● TASK REQUIREMENTS: Go to the line holding "determine whether a program" in the data below and repeat it exactly, then each line after it up to and including the one holding "de descansos |". Omit pictures.

● MATERIAL SUPPLIED:
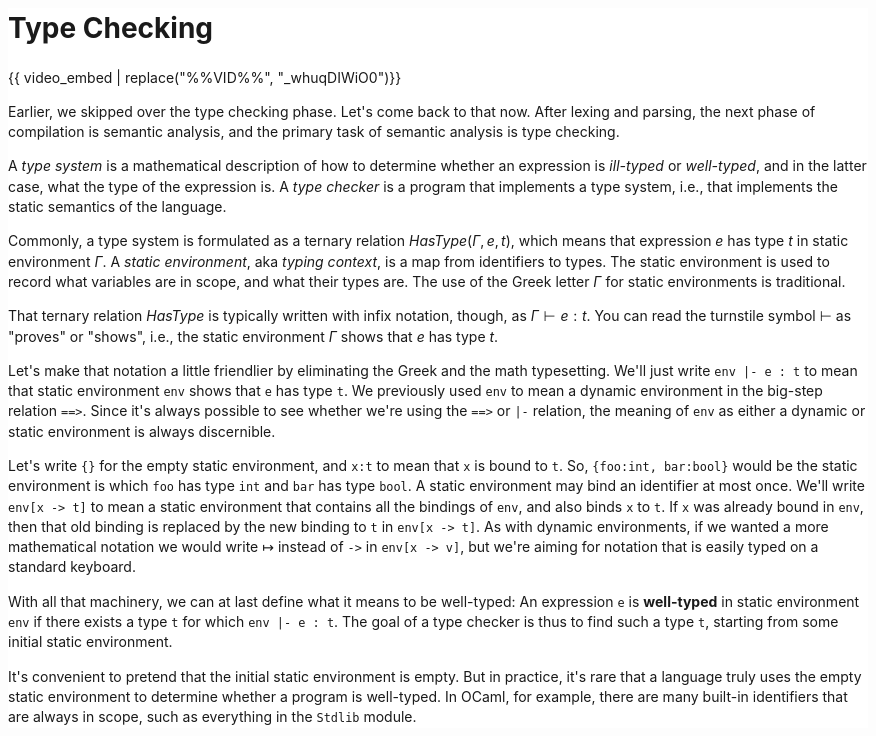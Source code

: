 # Type Checking

{{ video_embed | replace("%%VID%%", "_whuqDIWiO0")}}

Earlier, we skipped over the type checking phase. Let's come back to that now.
After lexing and parsing, the next phase of compilation is semantic analysis,
and the primary task of semantic analysis is type checking.

A *type system* is a mathematical description of how to determine whether an
expression is *ill-typed* or *well-typed*, and in the latter case, what the type
of the expression is. A *type checker* is a program that implements a type
system, i.e., that implements the static semantics of the language.

Commonly, a type system is formulated as a ternary relation
$\mathit{HasType}(\Gamma, e, t)$, which means that expression $e$ has type $t$
in static environment $\Gamma$. A *static environment*, aka *typing context*, is
a map from identifiers to types. The static environment is used to record what
variables are in scope, and what their types are. The use of the Greek letter
$\Gamma$ for static environments is traditional.

That ternary relation $\mathit{HasType}$ is typically written with infix
notation, though, as $\Gamma \vdash e : t$. You can read the turnstile symbol
$\vdash$ as "proves" or "shows", i.e., the static environment $\Gamma$ shows
that $e$ has type $t$.

Let's make that notation a little friendlier by eliminating the Greek and the
math typesetting. We'll just write `env |- e : t` to mean that static
environment `env` shows that `e` has type `t`. We previously used `env` to mean
a dynamic environment in the big-step relation `==>`. Since it's always possible
to see whether we're using the `==>` or `|-` relation, the meaning of `env` as
either a dynamic or static environment is always discernible.

Let's write `{}` for the empty static environment, and `x:t` to mean that `x` is
bound to `t`. So, `{foo:int, bar:bool}` would be the static environment is which
`foo` has type `int` and `bar` has type `bool`. A static environment may bind an
identifier at most once. We'll write `env[x -> t]` to mean a static environment
that contains all the bindings of `env`, and also binds `x` to `t`. If `x` was
already bound in `env`, then that old binding is replaced by the new binding to
`t` in `env[x -> t]`. As with dynamic environments, if we wanted a more
mathematical notation we would write $\mapsto$ instead of `->` in
`env[x -> v]`, but we're aiming for notation that is easily typed on a standard
keyboard.

With all that machinery, we can at last define what it means to be well-typed:
An expression `e` is **well-typed** in static environment `env` if there exists
a type `t` for which `env |- e : t`. The goal of a type checker is thus to find
such a type `t`, starting from some initial static environment.

It's convenient to pretend that the initial static environment is empty. But in
practice, it's rare that a language truly uses the empty static environment to
determine whether a program is well-typed. In OCaml, for example, there are many
built-in identifiers that are always in scope, such as everything in the
`Stdlib` module.

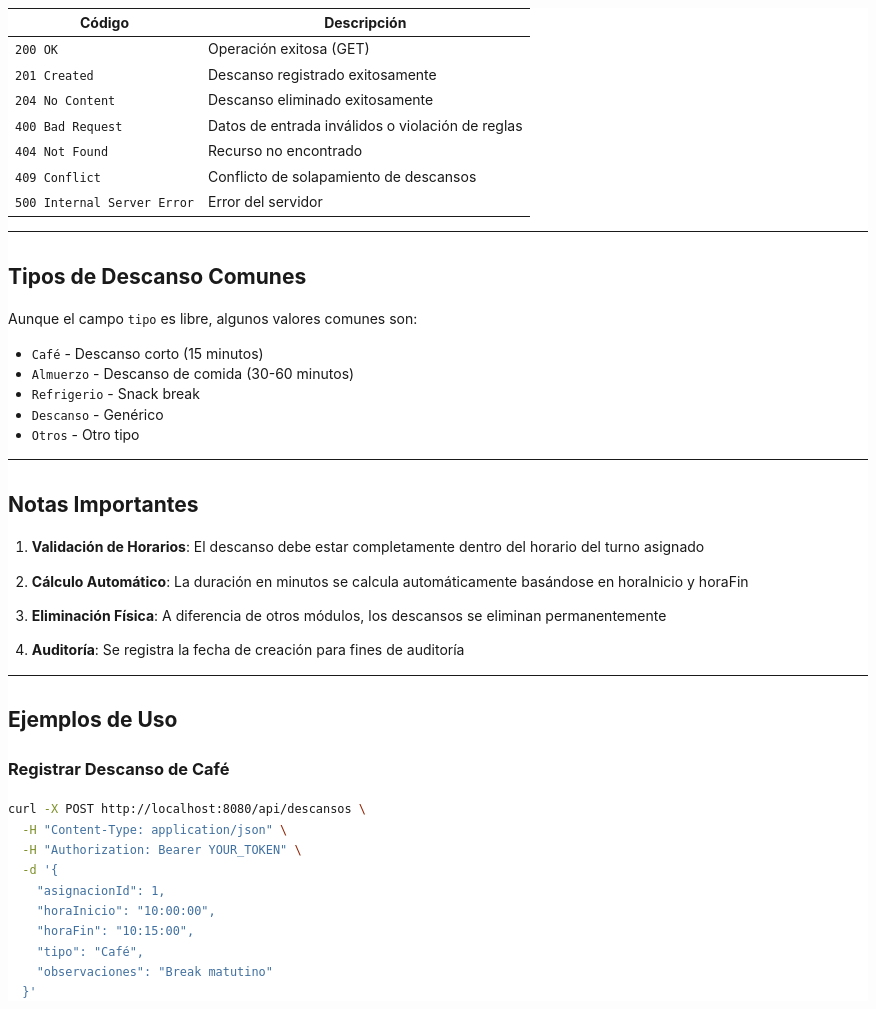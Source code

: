 | Código | Descripción |
|--------|-------------|
| `200 OK` | Operación exitosa (GET) |
| `201 Created` | Descanso registrado exitosamente |
| `204 No Content` | Descanso eliminado exitosamente |
| `400 Bad Request` | Datos de entrada inválidos o violación de reglas |
| `404 Not Found` | Recurso no encontrado |
| `409 Conflict` | Conflicto de solapamiento de descansos |
| `500 Internal Server Error` | Error del servidor |

---

## Tipos de Descanso Comunes

Aunque el campo `tipo` es libre, algunos valores comunes son:

- `Café` - Descanso corto (15 minutos)
- `Almuerzo` - Descanso de comida (30-60 minutos)
- `Refrigerio` - Snack break
- `Descanso` - Genérico
- `Otros` - Otro tipo

---

## Notas Importantes

1. **Validación de Horarios**: El descanso debe estar completamente dentro del horario del turno asignado

2. **Cálculo Automático**: La duración en minutos se calcula automáticamente basándose en horaInicio y horaFin

3. **Eliminación Física**: A diferencia de otros módulos, los descansos se eliminan permanentemente

4. **Auditoría**: Se registra la fecha de creación para fines de auditoría

---

## Ejemplos de Uso

### Registrar Descanso de Café

```bash
curl -X POST http://localhost:8080/api/descansos \
  -H "Content-Type: application/json" \
  -H "Authorization: Bearer YOUR_TOKEN" \
  -d '{
    "asignacionId": 1,
    "horaInicio": "10:00:00",
    "horaFin": "10:15:00",
    "tipo": "Café",
    "observaciones": "Break matutino"
  }'
```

● EXERCISE OUTPUT:
determine whether a program is well-typed. In OCaml, for example, there are many
built-in identifiers that are always in scope, such as everything in the
`Stdlib` module.

Source code

: | Código | Descripción |
|--------|-------------|
| `200 OK` | Operación exitosa (GET) |
| `201 Created` | Descanso registrado exitosamente |
| `204 No Content` | Descanso eliminado exitosamente |
| `400 Bad Request` | Datos de entrada inválidos o violación de reglas |
| `404 Not Found` | Recurso no encontrado |
| `409 Conflict` | Conflicto de solapamiento de descansos |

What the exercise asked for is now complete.